Tom Clancy's H.A.W.X uses a new high-resolution image program and GeoEye's commercial Earth-imaging Ikonos satellite system. The H.A.W.X development team worked closely with GeoEye so that satellite images could be used in the game's nineteen-level environment; "High-resolution satellite imaging is moving from the black world of intelligence to the white world of commerce, and Tom Clancy's HAWX will bring that reality to gamers", said GeoEye VP, Mark Brender.

==Reception==

H.A.W.X received mixed to positive reviews. The satellite mapping was largely praised due to its increased authenticity, although it was also criticized as pixelation becomes very obvious during low-level flying.
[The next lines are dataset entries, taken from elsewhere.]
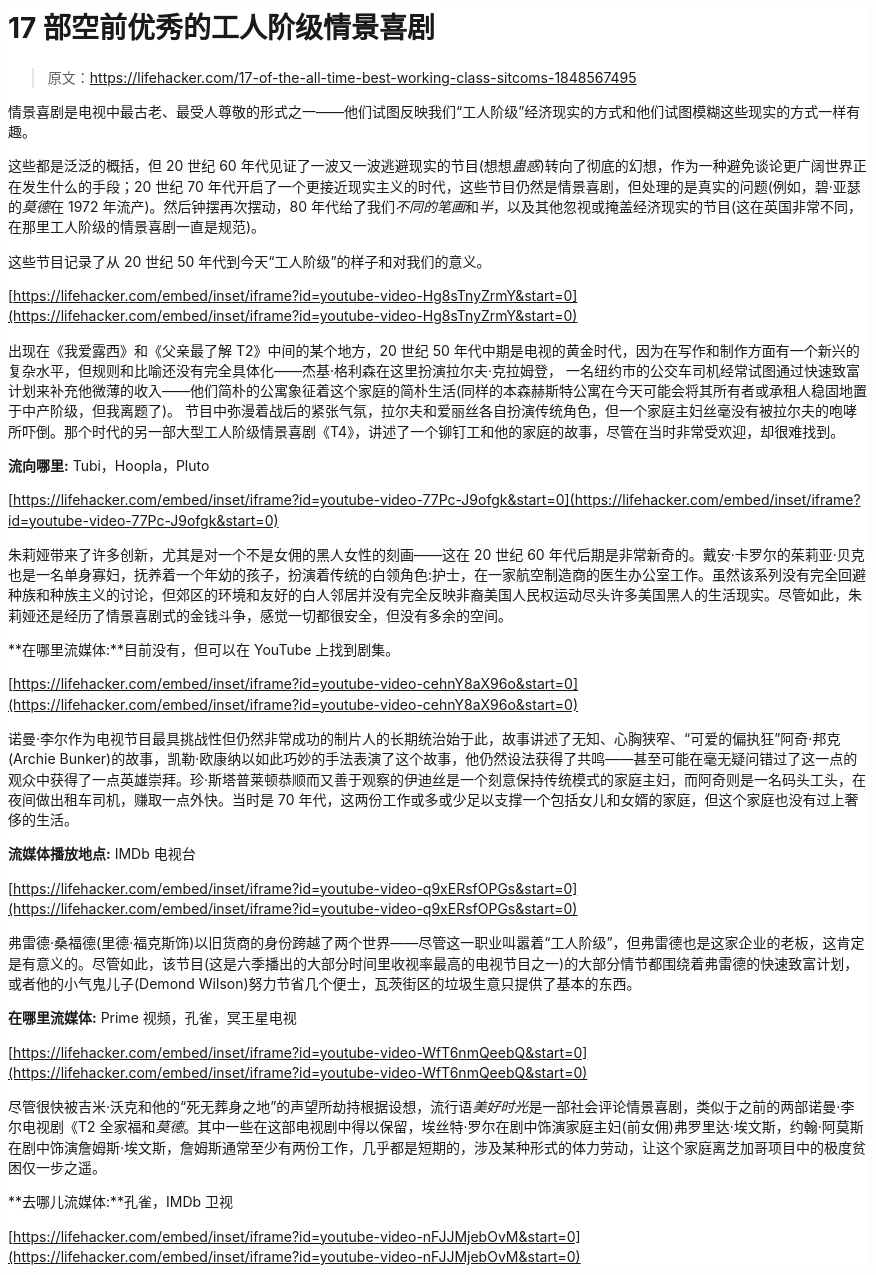 # 17 部空前优秀的工人阶级情景喜剧

> 原文：<https://lifehacker.com/17-of-the-all-time-best-working-class-sitcoms-1848567495>

情景喜剧是电视中最古老、最受人尊敬的形式之一——他们试图反映我们“工人阶级”经济现实的方式和他们试图模糊这些现实的方式一样有趣。

这些都是泛泛的概括，但 20 世纪 60 年代见证了一波又一波逃避现实的节目(想想*蛊惑*)转向了彻底的幻想，作为一种避免谈论更广阔世界正在发生什么的手段；20 世纪 70 年代开启了一个更接近现实主义的时代，这些节目仍然是情景喜剧，但处理的是真实的问题(例如，碧·亚瑟的*莫德*在 1972 年流产)。然后钟摆再次摆动，80 年代给了我们*不同的笔画*和*半*，以及其他忽视或掩盖经济现实的节目(这在英国非常不同，在那里工人阶级的情景喜剧一直是规范)。

这些节目记录了从 20 世纪 50 年代到今天“工人阶级”的样子和对我们的意义。

 [https://lifehacker.com/embed/inset/iframe?id=youtube-video-Hg8sTnyZrmY&start=0](https://lifehacker.com/embed/inset/iframe?id=youtube-video-Hg8sTnyZrmY&start=0) 

出现在《我爱露西》和《父亲最了解 T2》中间的某个地方，20 世纪 50 年代中期是电视的黄金时代，因为在写作和制作方面有一个新兴的复杂水平，但规则和比喻还没有完全具体化——杰基·格利森在这里扮演拉尔夫·克拉姆登， 一名纽约市的公交车司机经常试图通过快速致富计划来补充他微薄的收入——他们简朴的公寓象征着这个家庭的简朴生活(同样的本森赫斯特公寓在今天可能会将其所有者或承租人稳固地置于中产阶级，但我离题了)。 节目中弥漫着战后的紧张气氛，拉尔夫和爱丽丝各自扮演传统角色，但一个家庭主妇丝毫没有被拉尔夫的咆哮所吓倒。那个时代的另一部大型工人阶级情景喜剧《T4》，讲述了一个铆钉工和他的家庭的故事，尽管在当时非常受欢迎，却很难找到。

**流向哪里:** Tubi，Hoopla，Pluto

 [https://lifehacker.com/embed/inset/iframe?id=youtube-video-77Pc-J9ofgk&start=0](https://lifehacker.com/embed/inset/iframe?id=youtube-video-77Pc-J9ofgk&start=0) 

朱莉娅带来了许多创新，尤其是对一个不是女佣的黑人女性的刻画——这在 20 世纪 60 年代后期是非常新奇的。戴安·卡罗尔的茱莉亚·贝克也是一名单身寡妇，抚养着一个年幼的孩子，扮演着传统的白领角色:护士，在一家航空制造商的医生办公室工作。虽然该系列没有完全回避种族和种族主义的讨论，但郊区的环境和友好的白人邻居并没有完全反映非裔美国人民权运动尽头许多美国黑人的生活现实。尽管如此，朱莉娅还是经历了情景喜剧式的金钱斗争，感觉一切都很安全，但没有多余的空间。

**在哪里流媒体:**目前没有，但可以在 YouTube 上找到剧集。

 [https://lifehacker.com/embed/inset/iframe?id=youtube-video-cehnY8aX96o&start=0](https://lifehacker.com/embed/inset/iframe?id=youtube-video-cehnY8aX96o&start=0) 

诺曼·李尔作为电视节目最具挑战性但仍然非常成功的制片人的长期统治始于此，故事讲述了无知、心胸狭窄、“可爱的偏执狂”阿奇·邦克(Archie Bunker)的故事，凯勒·欧康纳以如此巧妙的手法表演了这个故事，他仍然设法获得了共鸣——甚至可能在毫无疑问错过了这一点的观众中获得了一点英雄崇拜。珍·斯塔普莱顿恭顺而又善于观察的伊迪丝是一个刻意保持传统模式的家庭主妇，而阿奇则是一名码头工头，在夜间做出租车司机，赚取一点外快。当时是 70 年代，这两份工作或多或少足以支撑一个包括女儿和女婿的家庭，但这个家庭也没有过上奢侈的生活。

**流媒体播放地点:** IMDb 电视台

 [https://lifehacker.com/embed/inset/iframe?id=youtube-video-q9xERsfOPGs&start=0](https://lifehacker.com/embed/inset/iframe?id=youtube-video-q9xERsfOPGs&start=0) 

弗雷德·桑福德(里德·福克斯饰)以旧货商的身份跨越了两个世界——尽管这一职业叫嚣着“工人阶级”，但弗雷德也是这家企业的老板，这肯定是有意义的。尽管如此，该节目(这是六季播出的大部分时间里收视率最高的电视节目之一)的大部分情节都围绕着弗雷德的快速致富计划，或者他的小气鬼儿子(Demond Wilson)努力节省几个便士，瓦茨街区的垃圾生意只提供了基本的东西。

**在哪里流媒体:** Prime 视频，孔雀，冥王星电视

 [https://lifehacker.com/embed/inset/iframe?id=youtube-video-WfT6nmQeebQ&start=0](https://lifehacker.com/embed/inset/iframe?id=youtube-video-WfT6nmQeebQ&start=0) 

尽管很快被吉米·沃克和他的“死无葬身之地”的声望所劫持根据设想，流行语*美好时光*是一部社会评论情景喜剧，类似于之前的两部诺曼·李尔电视剧《T2 全家福和*莫德*。其中一些在这部电视剧中得以保留，埃丝特·罗尔在剧中饰演家庭主妇(前女佣)弗罗里达·埃文斯，约翰·阿莫斯在剧中饰演詹姆斯·埃文斯，詹姆斯通常至少有两份工作，几乎都是短期的，涉及某种形式的体力劳动，让这个家庭离芝加哥项目中的极度贫困仅一步之遥。

**去哪儿流媒体:**孔雀，IMDb 卫视

 [https://lifehacker.com/embed/inset/iframe?id=youtube-video-nFJJMjebOvM&start=0](https://lifehacker.com/embed/inset/iframe?id=youtube-video-nFJJMjebOvM&start=0)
Game Informers Matt Miller praised the game for its "big thrills". Other reviewers criticized the game as "stale". IGNs Nate Ahearn wrote "The co-op is fun, but the lacking multiplayer is a bummer," and X-Plays Jake Gaskill stated "Versus multiplayer is confusingly shallow". Zero Punctuation, known for its harsh review style, gave it a rare positive review, with reviewer Ben Croshaw criticising the story but complimenting the gameplay.

Aggregate scores
| Aggregator | Score |  |  |  |
| iOS | PC | PS3 | Xbox 360 |
| GameRankings |  | 72% | 73.50% | 74.59% |
| Metacritic |  | 70/100 | 74/100 | 73/100 |

Review scores
| Publication | Score |  |  |  |
| iOS | PC | PS3 | Xbox 360 |
| Eurogamer |  |  |  | 6/10 |
| Game Informer |  |  | 8.75/10 |  |
| GameRevolution |  |  | B |  |
| GameSpot |  |  | 7.5/10 | 7.5/10 |
| IGN | 7.9/10 | 6.7/10 | 6.8/10 | 6.7/10 |
| PlayStation Official Magazine – UK |  |  | 6/10 |  |
| Official U.S. PlayStation Magazine |  |  | 3.5/5 |  |
| Official Xbox Magazine (UK) |  |  |  | 8/10 |
| PC Gamer (UK) |  | 66/100 |  |  |
| TeamXbox |  |  |  | 8.4/10 |
| X-Play |  |  |  | 4/5 |

==Sequel==
On May 5, 2010, Ubisoft announced that a sequel, Tom Clancy's H.A.W.X 2, was being developed for the Xbox 360, PlayStation 3, Wii and PC. The game was released on September 3, 2010, for Xbox 360, on September 10 for PlayStation 3, and on November 12 for Wii and PC.